This isn't the first time I have posted about our family service projects (see links at the end of this post) and I certainly don't post for recognition or to boast. I post because this is mainly our family history and these projects are regular part of my children's lives. When Linda Burton spoke a couple of weeks ago ("I was a Stranger", General Conference, April 2016) she urged each of the women in the world to come to the aid of the millions of refugees around the world. She reminded us that,
“The stranger that dwelleth with you shall be unto you as one born among you, and thou shalt love him as thyself.” Leviticus 19:34
“Be not forgetful to entertain strangers: for thereby some have entertained angels unawares.”Hebrews 13:2
And the Savior said:
“For I was an hungered, and ye gave me meat: I was thirsty, and ye gave me drink: I was a stranger, and ye took me in:
Naked, and ye clothed me: I was sick, and ye visited me.”Matthew 25:35–36.

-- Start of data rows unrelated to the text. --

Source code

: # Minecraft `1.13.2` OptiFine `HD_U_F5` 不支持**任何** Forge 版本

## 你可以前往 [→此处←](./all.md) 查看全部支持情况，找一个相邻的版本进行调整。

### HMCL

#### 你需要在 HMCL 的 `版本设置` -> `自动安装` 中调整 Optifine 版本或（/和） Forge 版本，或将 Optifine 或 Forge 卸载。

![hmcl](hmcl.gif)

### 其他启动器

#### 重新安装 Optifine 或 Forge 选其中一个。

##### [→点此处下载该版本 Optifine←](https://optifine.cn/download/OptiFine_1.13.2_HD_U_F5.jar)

It was a call that my parents have answered over and over again in our lives. A quick text telling us that in between the Saturday sessions of conference we would be putting together hygiene kits was hardly a surprise. They had contacted the Utah Refugee Center and prepared everything for when the children arrived. Their whole lives have been filled with such projects. They were eagerly talking about who would be at what station and recollections of past projects came into conversation frequently.

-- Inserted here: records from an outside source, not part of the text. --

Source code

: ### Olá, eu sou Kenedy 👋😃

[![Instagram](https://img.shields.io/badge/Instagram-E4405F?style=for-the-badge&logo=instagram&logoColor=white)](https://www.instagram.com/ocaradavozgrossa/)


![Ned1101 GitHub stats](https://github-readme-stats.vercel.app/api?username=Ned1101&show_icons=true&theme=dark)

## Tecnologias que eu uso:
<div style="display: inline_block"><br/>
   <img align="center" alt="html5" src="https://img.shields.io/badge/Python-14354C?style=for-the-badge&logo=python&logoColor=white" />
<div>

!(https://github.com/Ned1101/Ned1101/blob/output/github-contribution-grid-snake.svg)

"Serving others need not come from spectacular events. Often it is the simple daily act that gives comfort, uplifts, encourages, sustains, and brings a smile to others. May we always find opportunities to serve." (Elder Michael J. Teh, "Out of Small Things," Ensign, Nov. 2007, 37)

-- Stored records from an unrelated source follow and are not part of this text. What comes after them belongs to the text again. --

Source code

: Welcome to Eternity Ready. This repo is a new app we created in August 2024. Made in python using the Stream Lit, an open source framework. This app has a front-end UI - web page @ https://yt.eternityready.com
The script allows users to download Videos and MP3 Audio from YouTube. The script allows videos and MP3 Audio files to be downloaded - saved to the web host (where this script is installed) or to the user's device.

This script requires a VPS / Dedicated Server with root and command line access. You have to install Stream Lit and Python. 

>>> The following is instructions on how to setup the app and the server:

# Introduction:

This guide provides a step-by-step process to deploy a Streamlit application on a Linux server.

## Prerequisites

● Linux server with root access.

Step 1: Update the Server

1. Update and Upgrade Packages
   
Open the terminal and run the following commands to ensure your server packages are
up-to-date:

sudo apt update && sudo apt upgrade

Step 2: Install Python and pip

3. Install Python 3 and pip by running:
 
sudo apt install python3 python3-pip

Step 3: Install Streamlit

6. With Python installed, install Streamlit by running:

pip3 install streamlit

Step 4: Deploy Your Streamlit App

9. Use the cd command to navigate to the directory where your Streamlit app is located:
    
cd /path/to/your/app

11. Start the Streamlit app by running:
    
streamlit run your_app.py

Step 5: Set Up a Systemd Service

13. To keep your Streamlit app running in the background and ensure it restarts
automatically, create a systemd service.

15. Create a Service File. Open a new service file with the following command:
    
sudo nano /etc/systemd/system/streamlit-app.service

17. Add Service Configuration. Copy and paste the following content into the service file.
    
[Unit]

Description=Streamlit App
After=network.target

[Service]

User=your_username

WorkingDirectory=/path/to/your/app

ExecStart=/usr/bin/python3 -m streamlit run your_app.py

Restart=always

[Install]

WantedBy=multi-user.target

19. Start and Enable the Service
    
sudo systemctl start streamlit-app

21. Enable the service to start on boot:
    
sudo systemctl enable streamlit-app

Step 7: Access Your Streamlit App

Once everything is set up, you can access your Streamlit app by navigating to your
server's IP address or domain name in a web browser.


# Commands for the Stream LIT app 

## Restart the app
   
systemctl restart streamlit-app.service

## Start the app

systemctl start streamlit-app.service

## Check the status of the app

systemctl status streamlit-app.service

This quote is what my parents have taught me. Through small things you can make a difference. I wouldn't be able to pull off a big project like this, but in my own small way I can help by making receiving blankets or quilts that bring warmth during our brisk winters. I might not be able to make many, but if one or two people can wrap up in something I create it will be worth every minute I spend.
The garage was laid out with four large banquet size tables. Mom and Dad had each table stocked with the necessary supplies in a specific order to add to the bags based off the items requested at our local refugee center (see here). The children each found a spot and the filling began. Loaf was in charge of opening the bags and giving them to Fred. She was quite shocked to learn that people don't have basic things like toothbrushes and soap, things we all take for granted. Even the smallest of people can help.
Guelita's health no longer allows her to participate but she loves watching the children. I have thought a great deal about her life after she immigrated to the U.S. and the deplorable living conditions they were forced to live in because the government would not accept their degrees. All my life those stories have been interwoven with my experiences and I have always been so grateful for the sacrifices that she and Guelito made in my behalf.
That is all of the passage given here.